Is this the one with a burned engine?



Full marks to the passenger who shot the video of the engine on fire, for using landscape mode on their phone
--
Avatar credit: © BBC, ITA, BREMA 1967
JW
JamesWorldNews Central World News
Rather incredible footage. And, for once, totally acceptable to have a round of applause upon landing.
@JamesWorldNews | #StayHomeSaveLives
LivefromORL and elmarko gave kudos
MA
Markymark Meridian (Thames Valley) South Today
Rather incredible footage. And, for once, totally acceptable to have a round of applause upon landing.


Indeed. In fact I was taken with what sounded like relaxed silence on board. I even heard laughter at one point ?

It's easy to say, sat here on the ground thousands of miles away, but those passengers were probably at less risk than the folk on the ground below them. Extraordinary there were no injuries on the ground ?
--
Avatar credit: © BBC, ITA, BREMA 1967
Hatton Cross, LivefromORL and JamesWorldNews gave kudos
HC
Hatton Cross Central (West) Midlands Today
A sense of calm in the cockpit, a pilot remembering everything learnt during those hours of training in the simulator when they switch off one engine, and you can get modern civil aviation airplanes back on the ground for the airport fire services to spray the white foam around on the infield, and everyone to have a slide down the emergency shutes.
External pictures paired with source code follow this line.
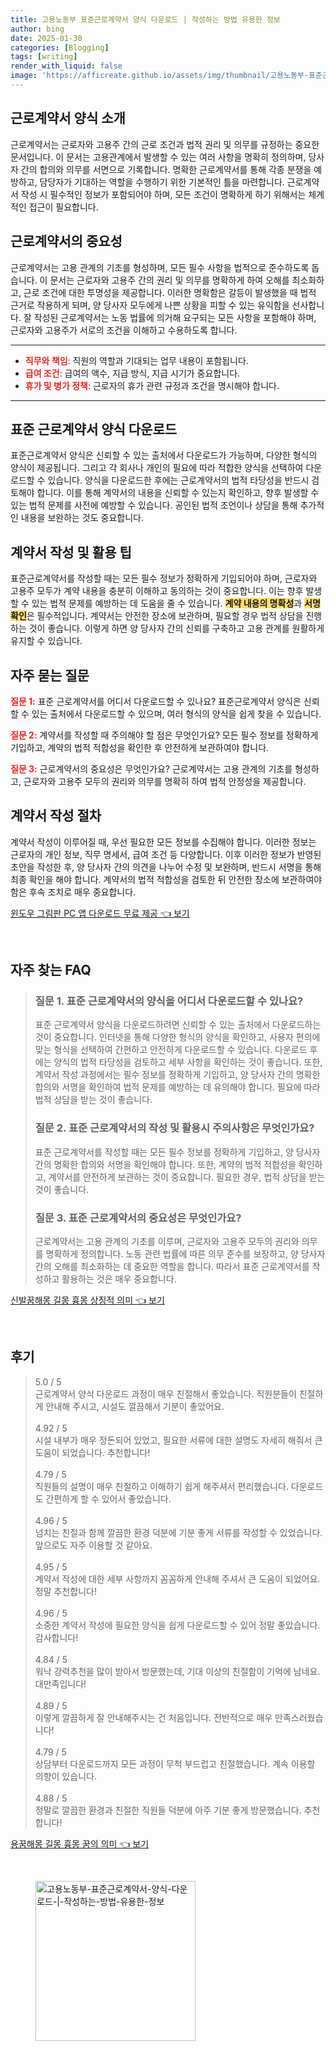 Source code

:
 ```yaml
---
title: 고용노동부 표준근로계약서 양식 다운로드 | 작성하는 방법 유용한 정보
author: bing
date: 2025-01-30
categories: [Blogging]
tags: [writing]
render_with_liquid: false
image: 'https://afficreate.github.io/assets/img/thumbnail/고용노동부-표준근로계약서-양식-다운로드-|-작성하는-방법-유용한-정보.webp'
---
```



<h2 id='근로계약서_양식_소개'>근로계약서 양식 소개</h2>

<p>근로계약서는 근로자와 고용주 간의 근로 조건과 법적 권리 및 의무를 규정하는 중요한 문서입니다. 이 문서는 고용관계에서 발생할 수 있는 여러 사항을 명확히 정의하며, 당사자 간의 합의와 의무를 서면으로 기록합니다. 명확한 근로계약서를 통해 각종 분쟁을 예방하고, 담당자가 기대하는 역할을 수행하기 위한 기본적인 틀을 마련합니다. 근로계약서 작성 시 필수적인 정보가 포함되어야 하며, 모든 조건이 명확하게 하기 위해서는 체계적인 접근이 필요합니다.</p>

<h2 id='근로계약서의_중요성'>근로계약서의 중요성</h2>

<p>근로계약서는 고용 관계의 기초를 형성하며, 모든 필수 사항을 법적으로 준수하도록 돕습니다. 이 문서는 근로자와 고용주 간의 권리 및 의무를 명확하게 하여 오해를 최소화하고, 근로 조건에 대한 투명성을 제공합니다. 이러한 명확함은 갈등이 발생했을 때 법적 근거로 작용하게 되며, 양 당사자 모두에게 나쁜 상황을 피할 수 있는 유익함을 선사합니다. 잘 작성된 근로계약서는 노동 법률에 의거해 요구되는 모든 사항을 포함해야 하며, 근로자와 고용주가 서로의 조건을 이해하고 수용하도록 합니다.</p>

<hr />

<ul>
    <li><b><span style="color: #ee2323;">직무와 책임</span></b>: 직원의 역할과 기대되는 업무 내용이 포함됩니다.</li>
    <li><b><span style="color: #ee2323;">급여 조건</span></b>: 급여의 액수, 지급 방식, 지급 시기가 중요합니다.</li>
    <li><b><span style="color: #ee2323;">휴가 및 병가 정책</span></b>: 근로자의 휴가 관련 규정과 조건을 명시해야 합니다.</li>
</ul>

<hr />

<h2 id='표준근로계약서_양식_다운로드'>표준 근로계약서 양식 다운로드</h2>

<p>표준근로계약서 양식은 신뢰할 수 있는 출처에서 다운로드가 가능하며, 다양한 형식의 양식이 제공됩니다. 그리고 각 회사나 개인의 필요에 따라 적합한 양식을 선택하여 다운로드할 수 있습니다. 양식을 다운로드한 후에는 근로계약서의 법적 타당성을 반드시 검토해야 합니다. 이를 통해 계약서의 내용을 신뢰할 수 있는지 확인하고, 향후 발생할 수 있는 법적 문제를 사전에 예방할 수 있습니다. 공인된 법적 조언이나 상담을 통해 추가적인 내용을 보완하는 것도 중요합니다.</p>

<h2 id='계약서_작성_및_활용_팁'>계약서 작성 및 활용 팁</h2>

<p>표준근로계약서를 작성할 때는 모든 필수 정보가 정확하게 기입되어야 하며, 근로자와 고용주 모두가 계약 내용을 충분히 이해하고 동의하는 것이 중요합니다. 이는 향후 발생할 수 있는 법적 문제를 예방하는 데 도움을 줄 수 있습니다. <b><span style="background-color: #ffe066;">계약 내용의 명확성</span></b>과 <b><span style="background-color: #ffe066;">서명 확인</span></b>은 필수적입니다. 계약서는 안전한 장소에 보관하며, 필요할 경우 법적 상담을 진행하는 것이 좋습니다. 이렇게 하면 양 당사자 간의 신뢰를 구축하고 고용 관계를 원활하게 유지할 수 있습니다.</p>

<h2 id='자주_묻는_질문'>자주 묻는 질문</h2>

<p><b><span style="color: #ee2323;">질문 1:</span></b> 표준 근로계약서를 어디서 다운로드할 수 있나요? 표준근로계약서 양식은 신뢰할 수 있는 출처에서 다운로드할 수 있으며, 여러 형식의 양식을 쉽게 찾을 수 있습니다.</p>

<p><b><span style="color: #ee2323;">질문 2:</span></b> 계약서를 작성할 때 주의해야 할 점은 무엇인가요? 모든 필수 정보를 정확하게 기입하고, 계약의 법적 적합성을 확인한 후 안전하게 보관하여야 합니다.</p>

<p><b><span style="color: #ee2323;">질문 3:</span></b> 근로계약서의 중요성은 무엇인가요? 근로계약서는 고용 관계의 기초를 형성하고, 근로자와 고용주 모두의 권리와 의무를 명확히 하여 법적 안정성을 제공합니다.</p>

<h2 id='계약서_작성_절차'>계약서 작성 절차</h2>

<p>계약서 작성이 이루어질 때, 우선 필요한 모든 정보를 수집해야 합니다. 이러한 정보는 근로자의 개인 정보, 직무 명세서, 급여 조건 등 다양합니다. 이후 이러한 정보가 반영된 초안을 작성한 후, 양 당사자 간의 의견을 나누어 수정 및 보완하며, 반드시 서명을 통해 최종 확인을 해야 합니다. 계약서의 법적 적합성을 검토한 뒤 안전한 장소에 보관하여야 함은 후속 조치로 매우 중요합니다.</p>


<p><a class="click-button" title="윈도우 그림판 PC 앱 다운로드 무료 제공" href="https://afficreate.github.io/posts/%EC%9C%88%EB%8F%84%EC%9A%B0-%EA%B7%B8%EB%A6%BC%ED%8C%90-PC-%EC%95%B1-%EB%8B%A4%EC%9A%B4%EB%A1%9C%EB%93%9C-%EB%AC%B4%EB%A3%8C-%EC%A0%9C%EA%B3%B5/" rel="dofollow">윈도우 그림판 PC 앱 다운로드 무료 제공 👈 보기</a></p><br>
<h2 id='자주_찾는_FAQ'>자주 찾는 FAQ</h2>
<div itemscope="" itemtype="https://schema.org/FAQPage"> 
<blockquote> 
<div itemscope="" itemprop="mainEntity" itemtype="https://schema.org/Question"> 
<h3 itemprop="name">질문 1. 표준 근로계약서의 양식을 어디서 다운로드할 수 있나요?</h3> 
<div itemscope="" itemprop="acceptedAnswer" itemtype="https://schema.org/Answer"> 
<span itemprop="text"> 
<p>표준 근로계약서 양식을 다운로드하려면 신뢰할 수 있는 출처에서 다운로드하는 것이 중요합니다. 인터넷을 통해 다양한 형식의 양식을 확인하고, 사용자 편의에 맞는 형식을 선택하여 간편하고 안전하게 다운로드할 수 있습니다. 다운로드 후에는 양식의 법적 타당성을 검토하고 세부 사항을 확인하는 것이 좋습니다. 또한, 계약서 작성 과정에서는 필수 정보를 정확하게 기입하고, 양 당사자 간의 명확한 합의와 서명을 확인하여 법적 문제를 예방하는 데 유의해야 합니다. 필요에 따라 법적 상담을 받는 것이 좋습니다.</p> 
</span> 
</div> 
</div> 
<div itemscope="" itemprop="mainEntity" itemtype="https://schema.org/Question"> 
<h3 itemprop="name">질문 2. 표준 근로계약서의 작성 및 활용시 주의사항은 무엇인가요?</h3> 
<div itemscope="" itemprop="acceptedAnswer" itemtype="https://schema.org/Answer"> 
<span itemprop="text"> 
<p>표준 근로계약서를 작성할 때는 모든 필수 정보를 정확하게 기입하고, 양 당사자 간의 명확한 합의와 서명을 확인해야 합니다. 또한, 계약의 법적 적합성을 확인하고, 계약서를 안전하게 보관하는 것이 중요합니다. 필요한 경우, 법적 상담을 받는 것이 좋습니다.</p> 
</span> 
</div> 
</div> 
<div itemscope="" itemprop="mainEntity" itemtype="https://schema.org/Question"> 
<h3 itemprop="name">질문 3. 표준 근로계약서의 중요성은 무엇인가요?</h3> 
<div itemscope="" itemprop="acceptedAnswer" itemtype="https://schema.org/Answer"> 
<span itemprop="text"> 
<p>근로계약서는 고용 관계의 기초를 이루며, 근로자와 고용주 모두의 권리와 의무를 명확하게 정의합니다. 노동 관련 법률에 따른 의무 준수를 보장하고, 양 당사자 간의 오해를 최소화하는 데 중요한 역할을 합니다. 따라서 표준 근로계약서를 작성하고 활용하는 것은 매우 중요합니다.</p> 
</span> 
</div> 
</div> 
</blockquote> 
</div>
<p><a class="click-button" title="신발꿈해몽 길몽 흉몽 상징적 의미" href="https://afficreate.github.io/posts/%EC%8B%A0%EB%B0%9C%EA%BF%88%ED%95%B4%EB%AA%BD-%EA%B8%B8%EB%AA%BD-%ED%9D%89%EB%AA%BD-%EC%83%81%EC%A7%95%EC%A0%81-%EC%9D%98%EB%AF%B8/" rel="dofollow">신발꿈해몽 길몽 흉몽 상징적 의미 👈 보기</a></p><br>
<h2 id='후기'>후기</h2>
<div itemscope itemtype="https://schema.org/Product">
  <blockquote>
  <div itemprop="review" itemscope itemtype="https://schema.org/Review">
      <div itemprop="reviewRating" itemscope itemtype="https://schema.org/Rating"> <span itemprop="ratingValue">5.0</span> / <span itemprop="bestRating">5</span> </div>
      <span itemprop="reviewBody">근로계약서 양식 다운로드 과정이 매우 친절해서 좋았습니다. 직원분들이 친절하게 안내해 주시고, 시설도 깔끔해서 기분이 좋았어요.</span>
  </div>
  <br>
  <div itemprop="review" itemscope itemtype="https://schema.org/Review">
      <div itemprop="reviewRating" itemscope itemtype="https://schema.org/Rating"> <span itemprop="ratingValue">4.92</span> / <span itemprop="bestRating">5</span> </div>
      <span itemprop="reviewBody">시설 내부가 매우 정돈되어 있었고, 필요한 서류에 대한 설명도 자세히 해줘서 큰 도움이 되었습니다. 추천합니다!</span>
  </div>
  <br>
  <div itemprop="review" itemscope itemtype="https://schema.org/Review">
      <div itemprop="reviewRating" itemscope itemtype="https://schema.org/Rating"> <span itemprop="ratingValue">4.79</span> / <span itemprop="bestRating">5</span> </div>
      <span itemprop="reviewBody">직원들의 설명이 매우 친절하고 이해하기 쉽게 해주셔서 편리했습니다. 다운로드도 간편하게 할 수 있어서 좋았습니다.</span>
  </div>
  <br>
  <div itemprop="review" itemscope itemtype="https://schema.org/Review">
      <div itemprop="reviewRating" itemscope itemtype="https://schema.org/Rating"> <span itemprop="ratingValue">4.96</span> / <span itemprop="bestRating">5</span> </div>
      <span itemprop="reviewBody">넘치는 친절과 함께 깔끔한 환경 덕분에 기분 좋게 서류를 작성할 수 있었습니다. 앞으로도 자주 이용할 것 같아요.</span>
  </div>
  <br>
  <div itemprop="review" itemscope itemtype="https://schema.org/Review">
      <div itemprop="reviewRating" itemscope itemtype="https://schema.org/Rating"> <span itemprop="ratingValue">4.95</span> / <span itemprop="bestRating">5</span> </div>
      <span itemprop="reviewBody">계약서 작성에 대한 세부 사항까지 꼼꼼하게 안내해 주셔서 큰 도움이 되었어요. 정말 추천합니다!</span>
  </div>
  <br>
  <div itemprop="review" itemscope itemtype="https://schema.org/Review">
      <div itemprop="reviewRating" itemscope itemtype="https://schema.org/Rating"> <span itemprop="ratingValue">4.96</span> / <span itemprop="bestRating">5</span> </div>
      <span itemprop="reviewBody">소중한 계약서 작성에 필요한 양식을 쉽게 다운로드할 수 있어 정말 좋았습니다. 감사합니다!</span>
  </div>
  <br>
  <div itemprop="review" itemscope itemtype="https://schema.org/Review">
      <div itemprop="reviewRating" itemscope itemtype="https://schema.org/Rating"> <span itemprop="ratingValue">4.84</span> / <span itemprop="bestRating">5</span> </div>
      <span itemprop="reviewBody">워낙 강력추천을 많이 받아서 방문했는데, 기대 이상의 친절함이 기억에 남네요. 대만족입니다!</span>
  </div>
  <br>
  <div itemprop="review" itemscope itemtype="https://schema.org/Review">
      <div itemprop="reviewRating" itemscope itemtype="https://schema.org/Rating"> <span itemprop="ratingValue">4.89</span> / <span itemprop="bestRating">5</span> </div>
      <span itemprop="reviewBody">이렇게 깔끔하게 잘 안내해주시는 건 처음입니다. 전반적으로 매우 만족스러웠습니다!</span>
  </div>
  <br>
  <div itemprop="review" itemscope itemtype="https://schema.org/Review">
      <div itemprop="reviewRating" itemscope itemtype="https://schema.org/Rating"> <span itemprop="ratingValue">4.79</span> / <span itemprop="bestRating">5</span> </div>
      <span itemprop="reviewBody">상담부터 다운로드까지 모든 과정이 무척 부드럽고 친절했습니다. 계속 이용할 의향이 있습니다.</span>
  </div>
  <br>
  <div itemprop="review" itemscope itemtype="https://schema.org/Review">
      <div itemprop="reviewRating" itemscope itemtype="https://schema.org/Rating"> <span itemprop="ratingValue">4.88</span> / <span itemprop="bestRating">5</span> </div>
      <span itemprop="reviewBody">정말로 깔끔한 환경과 친절한 직원들 덕분에 아주 기분 좋게 방문했습니다. 추천합니다!</span>
  </div>
  </blockquote>
</div>
<p><a class="click-button" title="용꿈해몽 길몽 흉몽 꿈의 의미" href="https://afficreate.github.io/posts/%EC%9A%A9%EA%BF%88%ED%95%B4%EB%AA%BD-%EA%B8%B8%EB%AA%BD-%ED%9D%89%EB%AA%BD-%EA%BF%88%EC%9D%98-%EC%9D%98%EB%AF%B8/" rel="dofollow">용꿈해몽 길몽 흉몽 꿈의 의미 👈 보기</a></p><br>
<figure class="image"><img src="https://afficreate.github.io/assets/img/thumbnail/고용노동부-표준근로계약서-양식-다운로드-|-작성하는-방법-유용한-정보.webp" alt="고용노동부-표준근로계약서-양식-다운로드-|-작성하는-방법-유용한-정보" width="256" height="256"></figure>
Looks worrying from the pictures, but at least the engine didn't fall off leading to a dangerous imbalance of weight distrubution leading to potential catestrophic sudden roll of the aircraft, and from there - the only way is quickly down - and a far different tone to the television coverage.
Readers are warned that this post contains some flash photography
CF
CallumF Central Reporting Scotland
The United States has just passed 500,000 deaths from Coronavirus, according to Johns Hopkins University.

CNN announced this special, hosted by Jake Tapper, to air later tonight:


DU
Dutchview New member World News
Great to see John Berman doing AC360. His style of interviewing is so relaxing, no rushing and let the guests fully speak.
LivefromORL, scottishtv and Charles gave kudos
MA
manclad Granada North West Today
A sense of calm in the cockpit, a pilot remembering everything learnt during those hours of training in the simulator when they switch off one engine, and you can get modern civil aviation airplanes back on the ground for the airport fire services to spray the white foam around on the infield, and everyone to have a slide down the emergency shutes.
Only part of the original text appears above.